Supplied records
---+---
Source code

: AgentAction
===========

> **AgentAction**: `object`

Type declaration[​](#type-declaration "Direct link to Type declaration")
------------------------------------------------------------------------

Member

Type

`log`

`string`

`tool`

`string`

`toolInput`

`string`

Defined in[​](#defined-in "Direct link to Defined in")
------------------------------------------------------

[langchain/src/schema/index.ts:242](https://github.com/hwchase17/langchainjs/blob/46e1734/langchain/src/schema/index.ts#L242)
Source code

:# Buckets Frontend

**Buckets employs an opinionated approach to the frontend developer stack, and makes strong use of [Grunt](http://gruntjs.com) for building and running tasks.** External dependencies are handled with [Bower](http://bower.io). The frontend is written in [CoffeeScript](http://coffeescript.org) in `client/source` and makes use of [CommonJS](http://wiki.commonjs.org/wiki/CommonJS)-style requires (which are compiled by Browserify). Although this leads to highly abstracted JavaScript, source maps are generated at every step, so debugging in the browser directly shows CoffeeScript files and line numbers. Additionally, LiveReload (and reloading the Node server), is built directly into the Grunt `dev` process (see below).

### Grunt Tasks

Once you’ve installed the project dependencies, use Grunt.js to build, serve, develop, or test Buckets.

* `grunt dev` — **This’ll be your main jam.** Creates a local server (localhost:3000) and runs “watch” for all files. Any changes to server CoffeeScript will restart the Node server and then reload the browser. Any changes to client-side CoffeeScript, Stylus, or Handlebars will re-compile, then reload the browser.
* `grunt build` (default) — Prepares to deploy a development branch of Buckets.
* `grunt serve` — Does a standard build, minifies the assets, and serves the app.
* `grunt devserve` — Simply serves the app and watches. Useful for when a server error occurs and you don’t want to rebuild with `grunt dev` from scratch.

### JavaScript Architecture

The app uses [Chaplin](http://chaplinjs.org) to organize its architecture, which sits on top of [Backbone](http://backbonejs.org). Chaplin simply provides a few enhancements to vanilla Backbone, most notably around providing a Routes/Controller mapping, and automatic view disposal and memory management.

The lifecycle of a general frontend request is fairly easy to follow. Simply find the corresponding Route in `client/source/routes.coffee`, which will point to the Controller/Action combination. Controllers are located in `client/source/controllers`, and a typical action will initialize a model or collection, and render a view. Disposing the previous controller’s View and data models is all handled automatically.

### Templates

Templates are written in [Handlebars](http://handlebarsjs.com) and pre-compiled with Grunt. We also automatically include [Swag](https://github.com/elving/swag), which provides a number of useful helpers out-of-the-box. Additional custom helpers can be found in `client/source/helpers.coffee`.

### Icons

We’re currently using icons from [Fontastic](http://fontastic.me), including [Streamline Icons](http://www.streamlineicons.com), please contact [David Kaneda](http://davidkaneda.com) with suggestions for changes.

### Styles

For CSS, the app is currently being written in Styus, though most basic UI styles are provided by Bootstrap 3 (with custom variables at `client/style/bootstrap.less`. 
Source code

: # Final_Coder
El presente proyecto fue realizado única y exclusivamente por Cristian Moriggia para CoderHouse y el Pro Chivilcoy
---+---
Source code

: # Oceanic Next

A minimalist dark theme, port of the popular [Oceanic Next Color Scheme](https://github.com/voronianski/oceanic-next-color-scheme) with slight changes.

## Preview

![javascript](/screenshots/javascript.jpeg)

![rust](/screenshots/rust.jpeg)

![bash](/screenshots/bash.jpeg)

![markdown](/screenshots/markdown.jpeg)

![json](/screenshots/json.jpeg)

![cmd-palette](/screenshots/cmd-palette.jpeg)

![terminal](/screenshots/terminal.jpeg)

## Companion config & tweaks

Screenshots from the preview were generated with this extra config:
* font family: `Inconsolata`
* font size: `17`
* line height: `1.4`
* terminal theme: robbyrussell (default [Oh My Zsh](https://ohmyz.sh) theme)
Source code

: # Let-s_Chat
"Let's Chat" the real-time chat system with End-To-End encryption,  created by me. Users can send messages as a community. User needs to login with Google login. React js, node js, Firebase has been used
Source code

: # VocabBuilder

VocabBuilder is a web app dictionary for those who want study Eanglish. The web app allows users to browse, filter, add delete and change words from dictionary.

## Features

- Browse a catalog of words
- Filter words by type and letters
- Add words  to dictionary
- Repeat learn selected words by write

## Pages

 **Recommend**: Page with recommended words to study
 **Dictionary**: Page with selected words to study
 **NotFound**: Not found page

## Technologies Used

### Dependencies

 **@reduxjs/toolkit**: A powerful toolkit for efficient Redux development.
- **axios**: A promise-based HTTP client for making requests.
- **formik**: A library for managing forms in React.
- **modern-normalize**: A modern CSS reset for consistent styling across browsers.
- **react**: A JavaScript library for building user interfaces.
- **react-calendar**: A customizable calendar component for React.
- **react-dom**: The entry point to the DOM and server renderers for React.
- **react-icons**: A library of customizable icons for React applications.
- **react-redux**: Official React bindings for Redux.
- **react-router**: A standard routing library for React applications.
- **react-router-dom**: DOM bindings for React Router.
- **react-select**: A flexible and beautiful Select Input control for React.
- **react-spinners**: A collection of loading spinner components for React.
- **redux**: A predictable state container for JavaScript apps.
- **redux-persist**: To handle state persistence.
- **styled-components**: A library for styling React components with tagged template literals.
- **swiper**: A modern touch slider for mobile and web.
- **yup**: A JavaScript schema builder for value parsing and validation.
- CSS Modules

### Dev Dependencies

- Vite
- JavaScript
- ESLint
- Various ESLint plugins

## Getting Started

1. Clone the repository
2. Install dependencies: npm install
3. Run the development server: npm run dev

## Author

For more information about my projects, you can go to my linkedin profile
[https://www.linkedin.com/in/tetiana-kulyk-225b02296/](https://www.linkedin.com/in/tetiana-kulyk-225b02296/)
---+---
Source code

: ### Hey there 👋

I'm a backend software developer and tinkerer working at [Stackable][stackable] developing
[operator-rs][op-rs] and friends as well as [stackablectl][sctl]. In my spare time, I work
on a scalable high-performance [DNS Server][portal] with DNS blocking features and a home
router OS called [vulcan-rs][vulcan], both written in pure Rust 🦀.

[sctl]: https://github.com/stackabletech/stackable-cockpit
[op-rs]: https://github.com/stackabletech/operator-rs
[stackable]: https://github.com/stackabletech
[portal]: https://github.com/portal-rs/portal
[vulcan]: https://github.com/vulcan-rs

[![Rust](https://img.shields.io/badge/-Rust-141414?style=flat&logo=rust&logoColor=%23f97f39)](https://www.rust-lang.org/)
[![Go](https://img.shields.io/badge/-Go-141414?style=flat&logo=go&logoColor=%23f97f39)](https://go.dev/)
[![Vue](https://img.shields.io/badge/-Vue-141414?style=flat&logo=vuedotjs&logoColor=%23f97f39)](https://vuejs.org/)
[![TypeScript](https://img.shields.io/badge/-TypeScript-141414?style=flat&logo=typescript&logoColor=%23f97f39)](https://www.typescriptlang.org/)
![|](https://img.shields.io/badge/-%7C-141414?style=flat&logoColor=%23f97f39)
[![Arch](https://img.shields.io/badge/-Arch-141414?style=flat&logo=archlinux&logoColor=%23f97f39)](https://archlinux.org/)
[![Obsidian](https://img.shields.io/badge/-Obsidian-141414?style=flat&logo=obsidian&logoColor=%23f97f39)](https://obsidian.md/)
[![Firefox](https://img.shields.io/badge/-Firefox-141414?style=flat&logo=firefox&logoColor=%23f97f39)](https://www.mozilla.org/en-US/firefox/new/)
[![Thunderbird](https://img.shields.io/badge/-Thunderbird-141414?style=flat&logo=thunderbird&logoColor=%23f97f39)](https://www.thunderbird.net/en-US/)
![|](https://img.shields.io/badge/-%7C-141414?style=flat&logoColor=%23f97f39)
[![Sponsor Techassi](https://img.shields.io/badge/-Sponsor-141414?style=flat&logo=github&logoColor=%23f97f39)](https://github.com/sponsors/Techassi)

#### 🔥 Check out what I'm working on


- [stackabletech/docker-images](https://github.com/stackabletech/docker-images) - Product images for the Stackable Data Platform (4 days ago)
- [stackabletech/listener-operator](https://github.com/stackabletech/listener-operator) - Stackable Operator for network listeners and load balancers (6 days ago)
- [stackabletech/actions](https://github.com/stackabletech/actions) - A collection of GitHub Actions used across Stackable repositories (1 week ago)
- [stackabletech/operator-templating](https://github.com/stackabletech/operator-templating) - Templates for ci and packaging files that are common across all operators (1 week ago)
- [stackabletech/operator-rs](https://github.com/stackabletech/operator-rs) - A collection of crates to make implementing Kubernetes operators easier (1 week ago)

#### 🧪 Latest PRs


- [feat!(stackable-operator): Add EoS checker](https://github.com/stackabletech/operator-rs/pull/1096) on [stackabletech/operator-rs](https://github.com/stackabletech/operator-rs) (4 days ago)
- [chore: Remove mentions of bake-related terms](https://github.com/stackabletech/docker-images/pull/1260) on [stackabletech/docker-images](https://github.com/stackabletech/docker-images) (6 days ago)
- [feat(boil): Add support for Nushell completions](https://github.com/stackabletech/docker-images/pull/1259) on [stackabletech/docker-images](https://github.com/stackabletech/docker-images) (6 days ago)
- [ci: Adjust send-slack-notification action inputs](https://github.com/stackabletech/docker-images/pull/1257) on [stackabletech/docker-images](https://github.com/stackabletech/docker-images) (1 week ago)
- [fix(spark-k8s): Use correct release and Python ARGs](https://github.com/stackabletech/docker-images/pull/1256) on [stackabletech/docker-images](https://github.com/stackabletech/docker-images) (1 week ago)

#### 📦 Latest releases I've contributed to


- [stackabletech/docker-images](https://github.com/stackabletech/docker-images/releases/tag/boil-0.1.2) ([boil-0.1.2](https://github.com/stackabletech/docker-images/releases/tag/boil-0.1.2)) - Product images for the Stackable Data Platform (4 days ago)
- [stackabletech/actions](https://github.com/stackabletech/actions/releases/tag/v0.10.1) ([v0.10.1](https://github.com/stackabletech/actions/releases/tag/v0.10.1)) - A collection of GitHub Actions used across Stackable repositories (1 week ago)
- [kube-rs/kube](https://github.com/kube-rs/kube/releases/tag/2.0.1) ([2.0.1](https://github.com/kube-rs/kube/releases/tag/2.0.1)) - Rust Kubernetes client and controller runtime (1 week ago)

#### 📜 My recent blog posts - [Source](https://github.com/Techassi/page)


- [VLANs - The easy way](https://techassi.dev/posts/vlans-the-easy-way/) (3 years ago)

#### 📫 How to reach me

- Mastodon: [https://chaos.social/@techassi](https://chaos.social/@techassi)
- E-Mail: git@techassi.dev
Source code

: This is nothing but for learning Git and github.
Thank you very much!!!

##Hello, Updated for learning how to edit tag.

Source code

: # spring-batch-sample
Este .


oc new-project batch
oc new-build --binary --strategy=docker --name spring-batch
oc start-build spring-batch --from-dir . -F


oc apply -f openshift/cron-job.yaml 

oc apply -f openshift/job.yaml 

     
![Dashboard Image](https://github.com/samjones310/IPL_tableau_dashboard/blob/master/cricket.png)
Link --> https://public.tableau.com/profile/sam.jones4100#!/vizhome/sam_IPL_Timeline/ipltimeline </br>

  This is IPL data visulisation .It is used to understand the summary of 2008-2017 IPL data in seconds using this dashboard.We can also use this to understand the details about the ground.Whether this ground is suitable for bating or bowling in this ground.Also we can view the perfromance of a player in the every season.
---+---
What you will do
Which lines above contain the word "Product"? Copy all of them.

Completed task
- [stackabletech/docker-images](https://github.com/stackabletech/docker-images) - Product images for the Stackable Data Platform (4 days ago)
- [stackabletech/docker-images](https://github.com/stackabletech/docker-images/releases/tag/boil-0.1.2) ([boil-0.1.2](https://github.com/stackabletech/docker-images/releases/tag/boil-0.1.2)) - Product images for the Stackable Data Platform (4 days ago)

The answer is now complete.